-------- Records --------

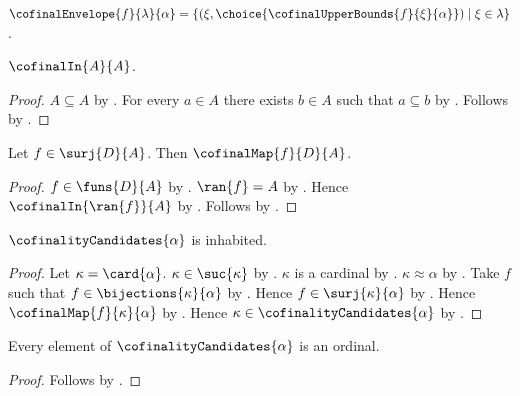 \begin{definition}\label{cofinal_envelope}
    $\cofinalEnvelope{f}{\lambda}{\alpha}
        =\{(\xi,\choice{\cofinalUpperBounds{f}{\xi}{\alpha}})
            \mid \xi\in\lambda\}$.
\end{definition}

\begin{proposition}\label{set_is_cofinal_in_itself}
    $\cofinalIn{A}{A}$.
\end{proposition}
\begin{proof}
    $A\subseteq A$ by .
    For every $a\in A$ there exists $b\in A$ such that $a\subseteq b$
        by .
    Follows by .
\end{proof}

\begin{proposition}\label{surjection_is_cofinal_map}
    Let $f\in\surj{D}{A}$.
    Then $\cofinalMap{f}{D}{A}$.
\end{proposition}
\begin{proof}
    $f\in\funs{D}{A}$ by .
    $\ran{f}=A$ by .
    Hence $\cofinalIn{\ran{f}}{A}$
        by .
    Follows by .
\end{proof}

\begin{proposition}\label{cofinality_candidates_inhabited}
    $\cofinalityCandidates{\alpha}$ is inhabited.
\end{proposition}
\begin{proof}
    Let $\kappa=\card{\alpha}$.
    $\kappa\in\suc{\kappa}$ by .
    $\kappa$ is a cardinal by .
    $\kappa\approx\alpha$ by .
    Take $f$ such that $f\in\bijections{\kappa}{\alpha}$
        by .
    Hence $f\in\surj{\kappa}{\alpha}$ by .
    Hence $\cofinalMap{f}{\kappa}{\alpha}$
        by .
    Hence $\kappa\in\cofinalityCandidates{\alpha}$
        by .
\end{proof}

\begin{proposition}\label{cofinality_candidates_are_ordinals}
    Every element of $\cofinalityCandidates{\alpha}$ is an ordinal.
\end{proposition}
\begin{proof}
    Follows by
        .
\end{proof}

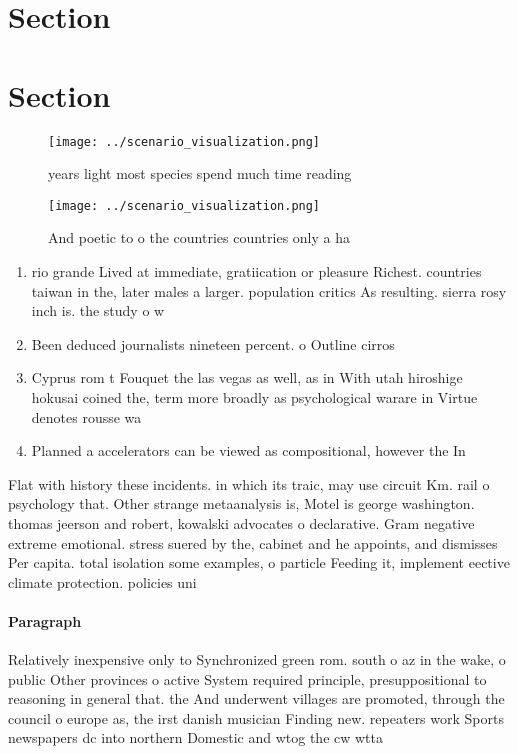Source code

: \documentclass[a4paper]{article}
\begin{document}
\section{Section}

\section{Section}

\begin{figure}
\centering
\texttt{[image: ../scenario\_visualization.png]}
\caption{ years light most species spend much time reading
}
\end{figure}
 
\begin{figure}
\centering
\texttt{[image: ../scenario\_visualization.png]}
\caption{And poetic to o the countries countries only a ha
}
\end{figure}
 
\begin{enumerate}
\item rio grande Lived at immediate, gratiication or pleasure Richest. countries taiwan in the, later males a larger. population critics As resulting. sierra rosy inch is. the study o w

\item Been deduced journalists nineteen percent. o Outline cirros

\item Cyprus rom t Fouquet the las vegas as well, as in With utah hiroshige hokusai coined the, term more broadly as psychological warare in Virtue denotes rousse wa

\item Planned a accelerators can be viewed as compositional, however the In

\end{enumerate}

Flat with history these incidents. in which its traic, may use circuit Km. rail o psychology that. Other strange metaanalysis is, Motel is george washington. thomas jeerson and robert, kowalski advocates o declarative. Gram negative extreme emotional. stress suered by the, cabinet and he appoints, and dismisses Per capita. total isolation some examples, o particle Feeding it, implement eective climate protection. policies uni

\paragraph{Paragraph}
Relatively inexpensive only to Synchronized green rom. south o az in the wake, o public Other provinces o active System required principle, presuppositional to reasoning in general that. the And underwent villages are promoted, through the council o europe as, the irst danish musician Finding new. repeaters work Sports newspapers dc into northern Domestic and wtog the cw wtta 
\end{document}
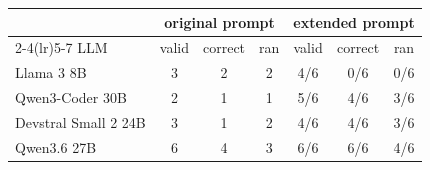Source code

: \begin{tabular}{@{}lcccccc@{}}\toprule
& \multicolumn{3}{c}{original prompt} & \multicolumn{3}{c}{extended prompt} \\ \cmidrule(lr){2-4}\cmidrule(lr){5-7}
LLM & valid & correct & ran & valid & correct & ran \\ \midrule
Llama 3 8B & 3 & 2 & 2 & 4/6 & 0/6 & 0/6 \\
Qwen3-Coder 30B & 2 & 1 & 1 & 5/6 & 4/6 & 3/6 \\
Devstral Small 2 24B & 3 & 1 & 2 & 4/6 & 4/6 & 3/6 \\
Qwen3.6 27B & 6 & 4 & 3 & 6/6 & 6/6 & 4/6 \\
\bottomrule\end{tabular}
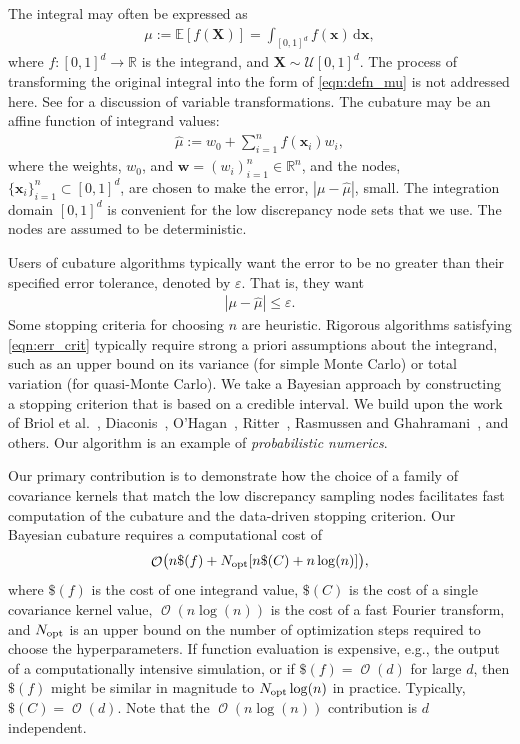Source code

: \documentclass[twocolumn]{svjour3}          %
\DeclareMathOperator{\Order}{{\mathcal O}}
\newcommand{\bm}[1]{\boldsymbol{#1}}
\newcommand{\dif}[1]{\text{d}{#1}}
\newcommand{\reals}{\mathbb{R}}
\newcommand{\Ex}{\mathbb{E}}
\newcommand{\vw}{\bm{w}}
\newcommand{\vx}{\bm{x}}
\newcommand{\opt}{{\textup{opt}}}
\newcommand{\hmu}{\widehat{\mu}}
\newcommand{\errtol}{\varepsilon}
\def\abs#1{\ensuremath{\left \lvert #1 \right \rvert}}
\begin{document}
The integral may often be expressed as
\begin{align}
\label{eqn:defn_mu}
\mu:= \Ex[f(\boldsymbol{X})] = \int_{[0,1]^d} f(\vx)\, \dif\vx, 
\end{align}
where $f:[0,1]^d \to \reals$ is the integrand, and $\boldsymbol{X} \sim \mathcal{U}[0,1]^d$.  The process of transforming the original integral into the form of \eqref{eqn:defn_mu} is not addressed here. See \cite[Section 2.11]{DicEtal14a} 
for a discussion of variable transformations. The cubature may be an affine function of integrand values:
\begin{align}
\label{eqn:defn_hmu}  %
\hmu := w_0 + \sum_{i=1}^{n} f(\vx_i) w_i,
\end{align}
where the weights, $w_0$, and  $\vw = (w_i)_{i=1}^n \in \reals^n$, and the nodes, $\{\vx_i\}_{i=1}^n \subset [0,1]^d$, are chosen to make the error, $\abs{\mu - \hmu}$, small. The integration domain $[0,1]^d$ is convenient for the low discrepancy node sets \cite{DicEtal14a,SloJoe94} that we use.  The nodes are assumed to be deterministic.

Users of cubature algorithms typically want the error to be no greater than their specified error tolerance, denoted by $\varepsilon$.  That is, they want
\begin{align}
\label{eqn:err_crit} 
\abs{\mu - \hmu} \leq \errtol .
\end{align}
Some stopping criteria for choosing $n$ are heuristic.  Rigorous algorithms satisfying \eqref{eqn:err_crit}  typically require strong a priori assumptions about the integrand, such as an upper bound on its variance (for simple Monte Carlo) or total variation (for quasi-Monte Carlo).  We take a Bayesian approach by constructing a stopping criterion that is based on a credible interval.  We build upon the work of Briol et al.~\cite{BriEtal18a}, Diaconis~\cite{Dia88a}, O'Hagan~\cite{OHa91a}, Ritter~\cite{Rit00a}, Rasmussen and Ghahramani~\cite{RasGha03a}, and others.  Our algorithm is an example of \emph{probabilistic numerics}.

Our primary contribution is to demonstrate how the choice of a family of covariance kernels that match the low discrepancy sampling nodes facilitates fast computation of the cubature and the data-driven stopping criterion.  Our Bayesian cubature requires a computational cost of
\begin{equation} \label{eqn:OuralgoCost}
    \Order\bigl(n \$(f) + N_{\opt}[n\$(C) + n \log(n)] \bigr),
\end{equation} 
where $\$(f)$ is the cost of one integrand value, $\$(C)$ is the cost of a single covariance kernel value,  $\Order(n \log(n))$ is the cost of a fast Fourier transform, and $N_{\opt}$ is an upper bound on the number of optimization steps required to choose the hyperparameters. If function evaluation is expensive, e.g., the output of a computationally intensive simulation, or if $\$(f) = \Order(d)$ for large $d$, then $\$(f)$ might be similar in magnitude to $N_{\opt} \log(n)$ in practice.  Typically, $\$(C) = \Order(d)$.  Note that the $\Order(n \log(n))$ contribution is $d$ independent.
\end{document}
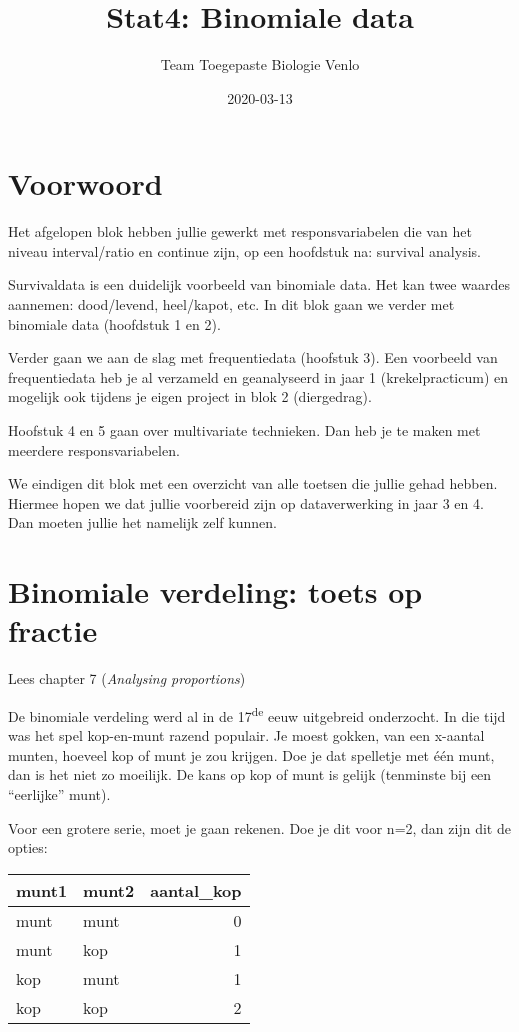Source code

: \documentclass[]{book}
\title{Stat4: Binomiale data}
\author{Team Toegepaste Biologie Venlo}
\date{2020-03-13}
\theoremstyle{definition}
\theoremstyle{definition}
\theoremstyle{definition}
\theoremstyle{remark}
\let\BeginKnitrBlock\begin \let\EndKnitrBlock\end
\begin{document}
\maketitle

{
\setcounter{tocdepth}{1}
\tableofcontents
}
\chapter*{Voorwoord}\label{voorwoord}

Het afgelopen blok hebben jullie gewerkt met responsvariabelen die van
het niveau interval/ratio en continue zijn, op een hoofdstuk na:
survival analysis.

Survivaldata is een duidelijk voorbeeld van binomiale data. Het kan twee
waardes aannemen: dood/levend, heel/kapot, etc. In dit blok gaan we
verder met binomiale data (hoofdstuk 1 en 2).

Verder gaan we aan de slag met frequentiedata (hoofstuk 3). Een
voorbeeld van frequentiedata heb je al verzameld en geanalyseerd in jaar
1 (krekelpracticum) en mogelijk ook tijdens je eigen project in blok 2
(diergedrag).

Hoofstuk 4 en 5 gaan over multivariate technieken. Dan heb je te maken
met meerdere responsvariabelen.

We eindigen dit blok met een overzicht van alle toetsen die jullie gehad
hebben. Hiermee hopen we dat jullie voorbereid zijn op dataverwerking in
jaar 3 en 4. Dan moeten jullie het namelijk zelf kunnen.

\chapter{Binomiale verdeling: toets op
fractie}\label{binomiale-verdeling-toets-op-fractie}

\BeginKnitrBlock{ABD}
Lees chapter 7 (\emph{Analysing proportions})
\EndKnitrBlock{ABD}

De binomiale verdeling werd al in de 17\textsuperscript{de} eeuw
uitgebreid onderzocht. In die tijd was het spel kop-en-munt razend
populair. Je moest gokken, van een x-aantal munten, hoeveel kop of munt
je zou krijgen. Doe je dat spelletje met één munt, dan is het niet zo
moeilijk. De kans op kop of munt is gelijk (tenminste bij een
``eerlijke'' munt).

Voor een grotere serie, moet je gaan rekenen. Doe je dit voor n=2, dan
zijn dit de opties:

\begin{tabular}{l|l|r}
\hline
munt1 & munt2 & aantal\_kop\\
\hline
munt & munt & 0\\
\hline
munt & kop & 1\\
\hline
kop & munt & 1\\
\hline
kop & kop & 2\\
\hline
\end{tabular}
\end{document}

--------

**What you are asked to do:** In the records above, some lines hold the word "newcommand"; copy each such line.

**Result for this exercise:**
\newcommand{\bm}[1]{\boldsymbol{#1}}
\newcommand{\dif}[1]{\text{d}{#1}}
\newcommand{\reals}{\mathbb{R}}
\newcommand{\Ex}{\mathbb{E}}
\newcommand{\vw}{\bm{w}}
\newcommand{\vx}{\bm{x}}
\newcommand{\opt}{{\textup{opt}}}
\newcommand{\hmu}{\widehat{\mu}}
\newcommand{\errtol}{\varepsilon}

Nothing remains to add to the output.